Daisy pours her heart into poetry, is open and honest when in conversation, and feels everything so deeply that her sentimentality and depth is often perceived as a ferocity that is intimidating to others.
However her sweet persona, childlike nature, and Claire Dane's utter charm makes this character a fascinating and intriguing female lead.
After stalking her crush, Ethan, for weeks watching as he comes for a morning run each morning out of his building, she then writes a poem and reads it to the class admitting secretly that she has been stalking him. He knows this, however, finds her intriguing and takes this opportunity as the window to speak with her and ask her out on a date.
Daisy, is the epitome of a hopeless romantic. Her young innocence provides her with idealistic views of love and romance, but she is also so terrified of stepping out of her comfort zone to allow a relationship with Ethan to occur. However, Ethan's persistence and her infallible crush on him results in their romance.

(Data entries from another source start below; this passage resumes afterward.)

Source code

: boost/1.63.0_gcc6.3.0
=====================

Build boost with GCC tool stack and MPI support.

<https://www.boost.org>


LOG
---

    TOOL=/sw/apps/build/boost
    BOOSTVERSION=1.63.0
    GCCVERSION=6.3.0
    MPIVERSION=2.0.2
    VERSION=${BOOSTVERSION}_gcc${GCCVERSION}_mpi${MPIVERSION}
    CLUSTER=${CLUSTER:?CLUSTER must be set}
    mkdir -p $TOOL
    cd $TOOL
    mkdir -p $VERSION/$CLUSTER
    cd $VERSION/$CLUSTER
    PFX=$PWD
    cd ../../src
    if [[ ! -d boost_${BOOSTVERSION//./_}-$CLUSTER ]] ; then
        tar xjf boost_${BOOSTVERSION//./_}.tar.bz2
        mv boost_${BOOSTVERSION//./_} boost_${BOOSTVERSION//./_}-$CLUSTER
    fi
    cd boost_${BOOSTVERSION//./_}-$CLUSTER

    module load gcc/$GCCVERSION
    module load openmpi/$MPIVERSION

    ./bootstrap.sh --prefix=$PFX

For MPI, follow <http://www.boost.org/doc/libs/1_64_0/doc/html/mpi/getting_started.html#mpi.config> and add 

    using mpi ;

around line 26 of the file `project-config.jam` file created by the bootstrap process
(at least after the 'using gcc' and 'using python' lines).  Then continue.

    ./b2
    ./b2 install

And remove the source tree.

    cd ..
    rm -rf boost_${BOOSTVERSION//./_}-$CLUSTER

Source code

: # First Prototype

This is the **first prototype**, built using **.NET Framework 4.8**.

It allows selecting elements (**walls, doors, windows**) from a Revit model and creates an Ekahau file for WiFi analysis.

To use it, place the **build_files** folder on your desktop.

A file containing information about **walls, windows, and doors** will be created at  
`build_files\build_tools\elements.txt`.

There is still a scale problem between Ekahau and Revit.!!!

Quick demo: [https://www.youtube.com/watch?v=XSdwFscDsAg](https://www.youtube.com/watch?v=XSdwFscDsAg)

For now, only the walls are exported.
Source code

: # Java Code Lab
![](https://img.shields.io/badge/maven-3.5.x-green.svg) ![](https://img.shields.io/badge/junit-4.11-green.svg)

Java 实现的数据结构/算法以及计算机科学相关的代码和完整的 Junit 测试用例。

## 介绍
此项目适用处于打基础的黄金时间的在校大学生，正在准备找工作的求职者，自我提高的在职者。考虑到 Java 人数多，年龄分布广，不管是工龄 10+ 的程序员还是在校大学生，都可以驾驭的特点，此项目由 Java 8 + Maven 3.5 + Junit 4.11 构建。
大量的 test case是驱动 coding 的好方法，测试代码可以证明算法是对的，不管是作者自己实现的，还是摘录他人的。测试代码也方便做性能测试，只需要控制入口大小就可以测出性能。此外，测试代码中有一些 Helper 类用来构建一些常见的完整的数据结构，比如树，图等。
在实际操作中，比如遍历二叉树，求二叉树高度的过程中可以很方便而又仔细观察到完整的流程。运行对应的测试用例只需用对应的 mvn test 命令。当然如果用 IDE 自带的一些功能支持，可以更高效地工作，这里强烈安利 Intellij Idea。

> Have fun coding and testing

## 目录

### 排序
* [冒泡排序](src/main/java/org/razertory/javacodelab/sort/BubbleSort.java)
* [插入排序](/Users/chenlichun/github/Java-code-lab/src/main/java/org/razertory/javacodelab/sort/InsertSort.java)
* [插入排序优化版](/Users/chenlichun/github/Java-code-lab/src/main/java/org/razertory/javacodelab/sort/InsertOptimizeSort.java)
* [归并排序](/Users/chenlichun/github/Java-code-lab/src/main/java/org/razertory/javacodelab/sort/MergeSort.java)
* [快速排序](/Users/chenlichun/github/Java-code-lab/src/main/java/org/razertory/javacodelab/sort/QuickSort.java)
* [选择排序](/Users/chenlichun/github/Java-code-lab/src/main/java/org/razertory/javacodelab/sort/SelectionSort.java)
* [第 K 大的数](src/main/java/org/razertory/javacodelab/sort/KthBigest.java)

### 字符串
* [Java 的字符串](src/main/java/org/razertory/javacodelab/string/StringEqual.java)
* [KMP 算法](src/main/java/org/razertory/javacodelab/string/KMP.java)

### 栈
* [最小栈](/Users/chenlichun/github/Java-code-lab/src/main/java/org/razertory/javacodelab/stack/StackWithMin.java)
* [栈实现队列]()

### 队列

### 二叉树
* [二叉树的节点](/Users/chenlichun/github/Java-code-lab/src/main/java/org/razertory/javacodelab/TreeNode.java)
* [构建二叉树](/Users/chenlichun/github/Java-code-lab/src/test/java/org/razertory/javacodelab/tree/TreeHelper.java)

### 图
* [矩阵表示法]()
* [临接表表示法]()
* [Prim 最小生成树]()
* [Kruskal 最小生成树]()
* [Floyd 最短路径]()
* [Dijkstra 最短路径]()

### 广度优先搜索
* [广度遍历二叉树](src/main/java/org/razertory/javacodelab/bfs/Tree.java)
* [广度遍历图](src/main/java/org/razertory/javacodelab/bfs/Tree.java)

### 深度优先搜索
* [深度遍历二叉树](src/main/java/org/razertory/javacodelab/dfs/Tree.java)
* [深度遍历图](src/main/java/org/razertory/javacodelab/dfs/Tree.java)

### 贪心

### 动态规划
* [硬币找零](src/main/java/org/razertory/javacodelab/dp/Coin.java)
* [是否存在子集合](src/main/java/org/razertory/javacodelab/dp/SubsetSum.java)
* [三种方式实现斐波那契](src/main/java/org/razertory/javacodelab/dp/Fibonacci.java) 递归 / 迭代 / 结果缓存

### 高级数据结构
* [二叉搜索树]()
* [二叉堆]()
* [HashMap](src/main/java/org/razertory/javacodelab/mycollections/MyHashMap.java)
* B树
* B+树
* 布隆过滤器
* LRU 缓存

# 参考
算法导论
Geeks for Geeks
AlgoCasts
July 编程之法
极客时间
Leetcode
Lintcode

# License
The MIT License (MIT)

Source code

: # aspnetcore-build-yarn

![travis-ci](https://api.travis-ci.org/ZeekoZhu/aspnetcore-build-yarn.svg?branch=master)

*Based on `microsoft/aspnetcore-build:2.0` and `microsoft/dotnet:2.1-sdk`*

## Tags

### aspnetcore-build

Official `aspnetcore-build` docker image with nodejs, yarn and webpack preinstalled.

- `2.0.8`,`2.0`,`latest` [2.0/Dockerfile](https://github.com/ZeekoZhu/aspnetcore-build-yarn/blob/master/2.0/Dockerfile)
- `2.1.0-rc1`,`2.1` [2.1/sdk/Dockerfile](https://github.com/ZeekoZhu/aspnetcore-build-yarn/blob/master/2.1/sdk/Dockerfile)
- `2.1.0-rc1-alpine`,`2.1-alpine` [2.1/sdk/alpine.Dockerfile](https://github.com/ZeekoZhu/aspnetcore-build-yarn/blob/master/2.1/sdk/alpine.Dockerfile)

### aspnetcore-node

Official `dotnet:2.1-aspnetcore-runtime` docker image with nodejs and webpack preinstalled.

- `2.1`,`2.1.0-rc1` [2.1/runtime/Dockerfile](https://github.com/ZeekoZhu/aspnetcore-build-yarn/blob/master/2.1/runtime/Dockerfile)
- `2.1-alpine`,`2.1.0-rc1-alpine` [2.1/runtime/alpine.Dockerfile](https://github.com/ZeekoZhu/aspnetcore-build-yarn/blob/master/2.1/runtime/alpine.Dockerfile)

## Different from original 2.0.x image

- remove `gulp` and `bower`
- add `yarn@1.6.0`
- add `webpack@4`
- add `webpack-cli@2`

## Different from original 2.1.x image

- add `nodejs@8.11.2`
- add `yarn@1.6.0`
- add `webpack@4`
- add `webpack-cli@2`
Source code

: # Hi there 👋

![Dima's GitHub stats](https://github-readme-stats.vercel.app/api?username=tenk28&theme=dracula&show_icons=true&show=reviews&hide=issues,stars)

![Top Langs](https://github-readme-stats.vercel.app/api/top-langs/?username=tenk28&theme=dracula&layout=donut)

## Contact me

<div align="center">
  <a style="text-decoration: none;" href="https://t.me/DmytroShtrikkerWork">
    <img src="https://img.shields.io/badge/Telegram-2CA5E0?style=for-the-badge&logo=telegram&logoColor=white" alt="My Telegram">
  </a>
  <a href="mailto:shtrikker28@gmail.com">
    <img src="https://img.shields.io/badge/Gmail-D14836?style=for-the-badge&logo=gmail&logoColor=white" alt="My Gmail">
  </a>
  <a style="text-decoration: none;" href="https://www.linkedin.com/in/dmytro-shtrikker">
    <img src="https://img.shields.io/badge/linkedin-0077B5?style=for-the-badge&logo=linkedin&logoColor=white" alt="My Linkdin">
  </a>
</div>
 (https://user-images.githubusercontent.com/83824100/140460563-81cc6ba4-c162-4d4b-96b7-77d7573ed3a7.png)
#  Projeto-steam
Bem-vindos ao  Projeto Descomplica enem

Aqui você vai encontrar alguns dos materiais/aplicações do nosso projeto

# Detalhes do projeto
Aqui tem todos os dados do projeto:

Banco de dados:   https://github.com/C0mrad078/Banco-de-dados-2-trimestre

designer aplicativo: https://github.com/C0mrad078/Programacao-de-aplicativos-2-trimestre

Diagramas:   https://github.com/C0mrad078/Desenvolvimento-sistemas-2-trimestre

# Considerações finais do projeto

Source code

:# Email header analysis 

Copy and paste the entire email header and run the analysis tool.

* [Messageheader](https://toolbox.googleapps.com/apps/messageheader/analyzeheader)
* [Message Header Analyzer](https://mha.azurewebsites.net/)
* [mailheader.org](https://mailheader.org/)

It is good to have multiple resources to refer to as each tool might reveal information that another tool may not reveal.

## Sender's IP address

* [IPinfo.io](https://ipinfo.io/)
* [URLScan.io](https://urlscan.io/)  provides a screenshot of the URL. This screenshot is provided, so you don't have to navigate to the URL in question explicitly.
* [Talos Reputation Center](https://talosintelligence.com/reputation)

Throughout the story line we see a girl in a young woman's body who is struggling to escape the imaginary world of books and stories to properly assimilate into reality. She is a captivating figure and is like Alice, in Alice in Wonderland, because she seems perpetually is trapped in her own imaginative world that is sabotaging her social and relational success.
Though I value her imagination and her unhindered passion, her disassociation from reality makes it difficult for her to relate, connect and understand others outside of books in a mature way that enables her to put her emotions aside to understand and connect to another's.
The setting of the story presides in beautiful gardens, fields, shabby chic styled homes, classic diners, and preparatory schools. The flowers surrounding the film's setting (whenever Daisy is not with Ethan) often reflect the beauty in Daisy's innocence and her whimsical story line. She is drawn to dancing in fountains, lying in fields, and riding on carousels and continues to be drawn to childlike attractions throughout the film; never to develop or mature beyond this state of childish nature.
It is while riding the carousel with Daisy, that Ethan realizes that this dream like state she forces herself and everyone else around her to assimilate to, is unhealthy and too "intense" for him. She was not willing to change and adapt to "normality" and put childish dreams and fantasies aside to grow into a less sensitive and more adult version of herself. The charm of her youth and timidity dissolved as Ethan realized that her desire for living in a "dream" far outweighed her desire to live and experience that real world as it was happening with him.
The only explanation to this phenomena is that Daisy was an only child; thus creating an isolating environment that stunted her social growth. On the other hand, Daisy may have had some mild form of psychological disorder (as was hinted to multiple times throughout the film.)
Never the less, this film has topped my list of top 15 movies for its unfailing romanticism prevailing throughout the setting, apparel, story line, and character development of the film as Daisy tests out the fate of love amidst her glorified innocence.